▶ EXERCISE:
Could you output each line below exactly as it appears, excluding any pictures?

▶ PROVIDED ENTRIES:
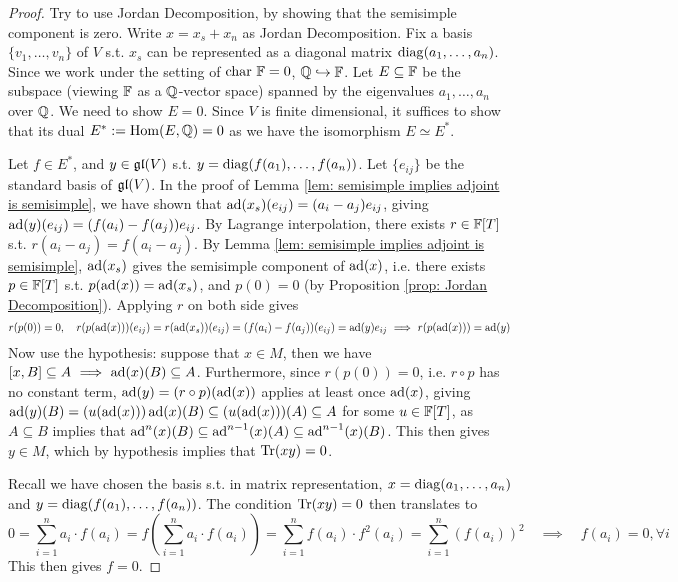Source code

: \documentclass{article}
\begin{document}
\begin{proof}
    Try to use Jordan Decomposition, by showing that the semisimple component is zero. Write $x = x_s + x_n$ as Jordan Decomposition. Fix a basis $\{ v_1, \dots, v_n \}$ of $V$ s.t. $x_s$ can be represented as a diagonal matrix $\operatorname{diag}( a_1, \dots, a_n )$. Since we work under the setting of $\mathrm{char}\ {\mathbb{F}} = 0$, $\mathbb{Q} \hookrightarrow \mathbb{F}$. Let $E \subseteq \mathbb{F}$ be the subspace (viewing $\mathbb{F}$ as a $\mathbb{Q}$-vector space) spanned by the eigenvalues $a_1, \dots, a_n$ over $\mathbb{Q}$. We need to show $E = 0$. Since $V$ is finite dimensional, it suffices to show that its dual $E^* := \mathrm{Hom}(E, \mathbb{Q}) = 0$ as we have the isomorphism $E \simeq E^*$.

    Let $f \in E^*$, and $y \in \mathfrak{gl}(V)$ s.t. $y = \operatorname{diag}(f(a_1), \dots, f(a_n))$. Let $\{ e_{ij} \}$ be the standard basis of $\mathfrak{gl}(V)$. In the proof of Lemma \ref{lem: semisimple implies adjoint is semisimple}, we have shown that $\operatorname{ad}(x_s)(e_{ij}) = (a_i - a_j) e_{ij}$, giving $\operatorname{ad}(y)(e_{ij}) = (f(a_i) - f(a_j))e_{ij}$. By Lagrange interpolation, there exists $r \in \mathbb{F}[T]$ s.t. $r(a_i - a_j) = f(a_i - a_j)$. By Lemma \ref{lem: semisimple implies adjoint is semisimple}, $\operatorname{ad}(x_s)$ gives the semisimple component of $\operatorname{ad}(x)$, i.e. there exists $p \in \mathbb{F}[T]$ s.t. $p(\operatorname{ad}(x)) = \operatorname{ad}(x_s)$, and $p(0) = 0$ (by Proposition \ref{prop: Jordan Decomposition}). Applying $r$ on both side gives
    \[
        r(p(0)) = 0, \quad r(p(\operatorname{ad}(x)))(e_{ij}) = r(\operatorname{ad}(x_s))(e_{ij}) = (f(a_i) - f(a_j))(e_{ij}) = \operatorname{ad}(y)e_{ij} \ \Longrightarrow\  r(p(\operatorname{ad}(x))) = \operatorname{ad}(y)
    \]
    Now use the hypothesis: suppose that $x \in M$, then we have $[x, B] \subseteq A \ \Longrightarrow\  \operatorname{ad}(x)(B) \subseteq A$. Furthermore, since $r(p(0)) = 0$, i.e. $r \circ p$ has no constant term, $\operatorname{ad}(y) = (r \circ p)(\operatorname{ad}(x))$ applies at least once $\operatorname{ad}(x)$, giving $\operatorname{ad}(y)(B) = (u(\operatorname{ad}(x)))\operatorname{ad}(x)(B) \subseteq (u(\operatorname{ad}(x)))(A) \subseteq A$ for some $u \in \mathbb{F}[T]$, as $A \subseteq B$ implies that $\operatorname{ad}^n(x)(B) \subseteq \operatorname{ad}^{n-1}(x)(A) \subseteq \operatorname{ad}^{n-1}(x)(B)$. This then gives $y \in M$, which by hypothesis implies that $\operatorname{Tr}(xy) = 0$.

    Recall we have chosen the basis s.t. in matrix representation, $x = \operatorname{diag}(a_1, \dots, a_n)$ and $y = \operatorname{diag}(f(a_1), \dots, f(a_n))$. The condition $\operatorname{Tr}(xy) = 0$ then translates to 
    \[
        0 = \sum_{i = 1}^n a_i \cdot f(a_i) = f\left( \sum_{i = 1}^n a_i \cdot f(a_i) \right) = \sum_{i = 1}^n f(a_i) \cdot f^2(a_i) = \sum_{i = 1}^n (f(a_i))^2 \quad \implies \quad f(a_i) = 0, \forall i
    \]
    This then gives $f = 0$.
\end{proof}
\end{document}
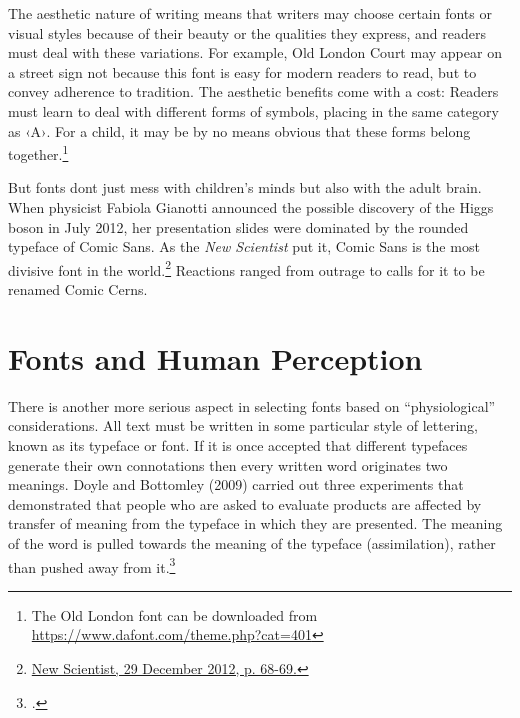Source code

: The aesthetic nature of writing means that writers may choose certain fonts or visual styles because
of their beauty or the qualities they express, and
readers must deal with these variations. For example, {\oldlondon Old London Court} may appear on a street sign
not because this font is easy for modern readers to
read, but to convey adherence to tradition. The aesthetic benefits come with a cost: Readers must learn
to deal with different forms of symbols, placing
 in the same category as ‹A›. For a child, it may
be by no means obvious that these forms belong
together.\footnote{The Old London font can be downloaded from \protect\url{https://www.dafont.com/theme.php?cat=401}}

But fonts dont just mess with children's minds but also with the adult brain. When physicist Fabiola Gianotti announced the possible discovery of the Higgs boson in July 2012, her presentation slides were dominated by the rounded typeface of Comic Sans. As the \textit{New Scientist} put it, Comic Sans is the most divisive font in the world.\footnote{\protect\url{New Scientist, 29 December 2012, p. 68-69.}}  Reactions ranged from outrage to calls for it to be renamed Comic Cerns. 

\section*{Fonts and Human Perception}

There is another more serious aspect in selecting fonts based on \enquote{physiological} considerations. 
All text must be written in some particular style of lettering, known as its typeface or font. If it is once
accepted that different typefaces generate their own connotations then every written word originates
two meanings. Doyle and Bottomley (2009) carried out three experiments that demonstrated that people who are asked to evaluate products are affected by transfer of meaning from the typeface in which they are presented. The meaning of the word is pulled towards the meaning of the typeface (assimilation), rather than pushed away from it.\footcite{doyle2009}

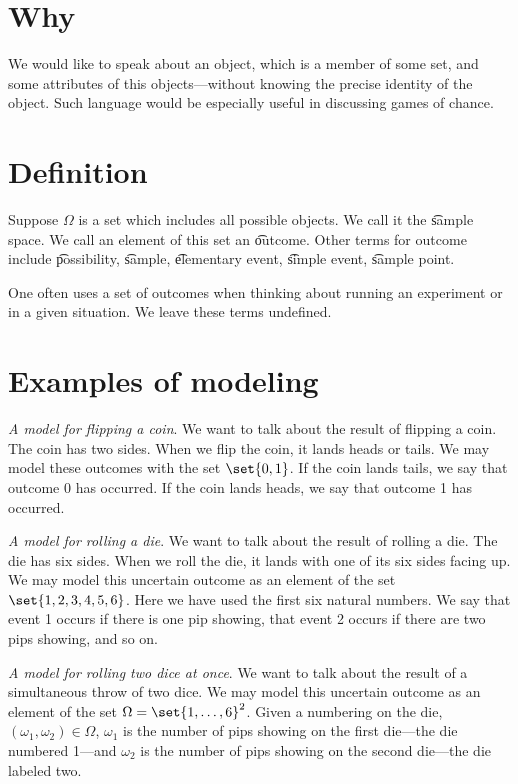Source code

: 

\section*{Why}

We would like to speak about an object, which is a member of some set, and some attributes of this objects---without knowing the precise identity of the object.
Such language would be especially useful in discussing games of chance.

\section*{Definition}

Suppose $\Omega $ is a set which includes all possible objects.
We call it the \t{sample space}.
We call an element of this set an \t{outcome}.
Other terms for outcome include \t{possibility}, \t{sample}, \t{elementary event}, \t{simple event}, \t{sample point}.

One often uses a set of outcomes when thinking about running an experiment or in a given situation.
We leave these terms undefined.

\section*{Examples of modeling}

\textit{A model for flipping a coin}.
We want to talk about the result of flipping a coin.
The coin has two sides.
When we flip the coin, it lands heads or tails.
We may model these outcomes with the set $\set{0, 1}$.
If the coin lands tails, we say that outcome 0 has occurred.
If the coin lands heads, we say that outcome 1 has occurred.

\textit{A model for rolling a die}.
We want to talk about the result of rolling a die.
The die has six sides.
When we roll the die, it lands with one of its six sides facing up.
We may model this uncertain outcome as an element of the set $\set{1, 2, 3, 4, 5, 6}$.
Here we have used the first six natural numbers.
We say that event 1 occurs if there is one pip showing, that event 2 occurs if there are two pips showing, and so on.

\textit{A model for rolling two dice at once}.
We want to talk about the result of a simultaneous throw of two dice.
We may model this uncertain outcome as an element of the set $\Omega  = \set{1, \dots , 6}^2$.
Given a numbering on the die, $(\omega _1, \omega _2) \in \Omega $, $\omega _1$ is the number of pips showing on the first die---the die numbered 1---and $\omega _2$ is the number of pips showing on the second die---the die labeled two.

▶ REPLY TO THE EXERCISE:
Source code

: \documentclass{article}
\begin{document}
\begin{proof}
    Try to use Jordan Decomposition, by showing that the semisimple component is zero. Write $x = x_s + x_n$ as Jordan Decomposition. Fix a basis $\{ v_1, \dots, v_n \}$ of $V$ s.t. $x_s$ can be represented as a diagonal matrix $\operatorname{diag}( a_1, \dots, a_n )$. Since we work under the setting of $\mathrm{char}\ {\mathbb{F}} = 0$, $\mathbb{Q} \hookrightarrow \mathbb{F}$. Let $E \subseteq \mathbb{F}$ be the subspace (viewing $\mathbb{F}$ as a $\mathbb{Q}$-vector space) spanned by the eigenvalues $a_1, \dots, a_n$ over $\mathbb{Q}$. We need to show $E = 0$. Since $V$ is finite dimensional, it suffices to show that its dual $E^* := \mathrm{Hom}(E, \mathbb{Q}) = 0$ as we have the isomorphism $E \simeq E^*$.

    Let $f \in E^*$, and $y \in \mathfrak{gl}(V)$ s.t. $y = \operatorname{diag}(f(a_1), \dots, f(a_n))$. Let $\{ e_{ij} \}$ be the standard basis of $\mathfrak{gl}(V)$. In the proof of Lemma \ref{lem: semisimple implies adjoint is semisimple}, we have shown that $\operatorname{ad}(x_s)(e_{ij}) = (a_i - a_j) e_{ij}$, giving $\operatorname{ad}(y)(e_{ij}) = (f(a_i) - f(a_j))e_{ij}$. By Lagrange interpolation, there exists $r \in \mathbb{F}[T]$ s.t. $r(a_i - a_j) = f(a_i - a_j)$. By Lemma \ref{lem: semisimple implies adjoint is semisimple}, $\operatorname{ad}(x_s)$ gives the semisimple component of $\operatorname{ad}(x)$, i.e. there exists $p \in \mathbb{F}[T]$ s.t. $p(\operatorname{ad}(x)) = \operatorname{ad}(x_s)$, and $p(0) = 0$ (by Proposition \ref{prop: Jordan Decomposition}). Applying $r$ on both side gives
    \[
        r(p(0)) = 0, \quad r(p(\operatorname{ad}(x)))(e_{ij}) = r(\operatorname{ad}(x_s))(e_{ij}) = (f(a_i) - f(a_j))(e_{ij}) = \operatorname{ad}(y)e_{ij} \ \Longrightarrow\  r(p(\operatorname{ad}(x))) = \operatorname{ad}(y)
    \]
    Now use the hypothesis: suppose that $x \in M$, then we have $[x, B] \subseteq A \ \Longrightarrow\  \operatorname{ad}(x)(B) \subseteq A$. Furthermore, since $r(p(0)) = 0$, i.e. $r \circ p$ has no constant term, $\operatorname{ad}(y) = (r \circ p)(\operatorname{ad}(x))$ applies at least once $\operatorname{ad}(x)$, giving $\operatorname{ad}(y)(B) = (u(\operatorname{ad}(x)))\operatorname{ad}(x)(B) \subseteq (u(\operatorname{ad}(x)))(A) \subseteq A$ for some $u \in \mathbb{F}[T]$, as $A \subseteq B$ implies that $\operatorname{ad}^n(x)(B) \subseteq \operatorname{ad}^{n-1}(x)(A) \subseteq \operatorname{ad}^{n-1}(x)(B)$. This then gives $y \in M$, which by hypothesis implies that $\operatorname{Tr}(xy) = 0$.

    Recall we have chosen the basis s.t. in matrix representation, $x = \operatorname{diag}(a_1, \dots, a_n)$ and $y = \operatorname{diag}(f(a_1), \dots, f(a_n))$. The condition $\operatorname{Tr}(xy) = 0$ then translates to 
    \[
        0 = \sum_{i = 1}^n a_i \cdot f(a_i) = f\left( \sum_{i = 1}^n a_i \cdot f(a_i) \right) = \sum_{i = 1}^n f(a_i) \cdot f^2(a_i) = \sum_{i = 1}^n (f(a_i))^2 \quad \implies \quad f(a_i) = 0, \forall i
    \]
    This then gives $f = 0$.
\end{proof}
\end{document}
Source code

: The aesthetic nature of writing means that writers may choose certain fonts or visual styles because
of their beauty or the qualities they express, and
readers must deal with these variations. For example, {\oldlondon Old London Court} may appear on a street sign
not because this font is easy for modern readers to
read, but to convey adherence to tradition. The aesthetic benefits come with a cost: Readers must learn
to deal with different forms of symbols, placing
 in the same category as ‹A›. For a child, it may
be by no means obvious that these forms belong
together.\footnote{The Old London font can be downloaded from \protect\url{https://www.dafont.com/theme.php?cat=401}}

But fonts dont just mess with children's minds but also with the adult brain. When physicist Fabiola Gianotti announced the possible discovery of the Higgs boson in July 2012, her presentation slides were dominated by the rounded typeface of Comic Sans. As the \textit{New Scientist} put it, Comic Sans is the most divisive font in the world.\footnote{\protect\url{New Scientist, 29 December 2012, p. 68-69.}}  Reactions ranged from outrage to calls for it to be renamed Comic Cerns. 

\section*{Fonts and Human Perception}

There is another more serious aspect in selecting fonts based on \enquote{physiological} considerations. 
All text must be written in some particular style of lettering, known as its typeface or font. If it is once
accepted that different typefaces generate their own connotations then every written word originates
two meanings. Doyle and Bottomley (2009) carried out three experiments that demonstrated that people who are asked to evaluate products are affected by transfer of meaning from the typeface in which they are presented. The meaning of the word is pulled towards the meaning of the typeface (assimilation), rather than pushed away from it.\footcite{doyle2009}

Source code

: 

\section*{Why}

We would like to speak about an object, which is a member of some set, and some attributes of this objects---without knowing the precise identity of the object.
Such language would be especially useful in discussing games of chance.

\section*{Definition}

Suppose $\Omega $ is a set which includes all possible objects.
We call it the \t{sample space}.
We call an element of this set an \t{outcome}.
Other terms for outcome include \t{possibility}, \t{sample}, \t{elementary event}, \t{simple event}, \t{sample point}.

One often uses a set of outcomes when thinking about running an experiment or in a given situation.
We leave these terms undefined.

\section*{Examples of modeling}

\textit{A model for flipping a coin}.
We want to talk about the result of flipping a coin.
The coin has two sides.
When we flip the coin, it lands heads or tails.
We may model these outcomes with the set $\set{0, 1}$.
If the coin lands tails, we say that outcome 0 has occurred.
If the coin lands heads, we say that outcome 1 has occurred.

\textit{A model for rolling a die}.
We want to talk about the result of rolling a die.
The die has six sides.
When we roll the die, it lands with one of its six sides facing up.
We may model this uncertain outcome as an element of the set $\set{1, 2, 3, 4, 5, 6}$.
Here we have used the first six natural numbers.
We say that event 1 occurs if there is one pip showing, that event 2 occurs if there are two pips showing, and so on.

\textit{A model for rolling two dice at once}.
We want to talk about the result of a simultaneous throw of two dice.
We may model this uncertain outcome as an element of the set $\Omega  = \set{1, \dots , 6}^2$.
Given a numbering on the die, $(\omega _1, \omega _2) \in \Omega $, $\omega _1$ is the number of pips showing on the first die---the die numbered 1---and $\omega _2$ is the number of pips showing on the second die---the die labeled two.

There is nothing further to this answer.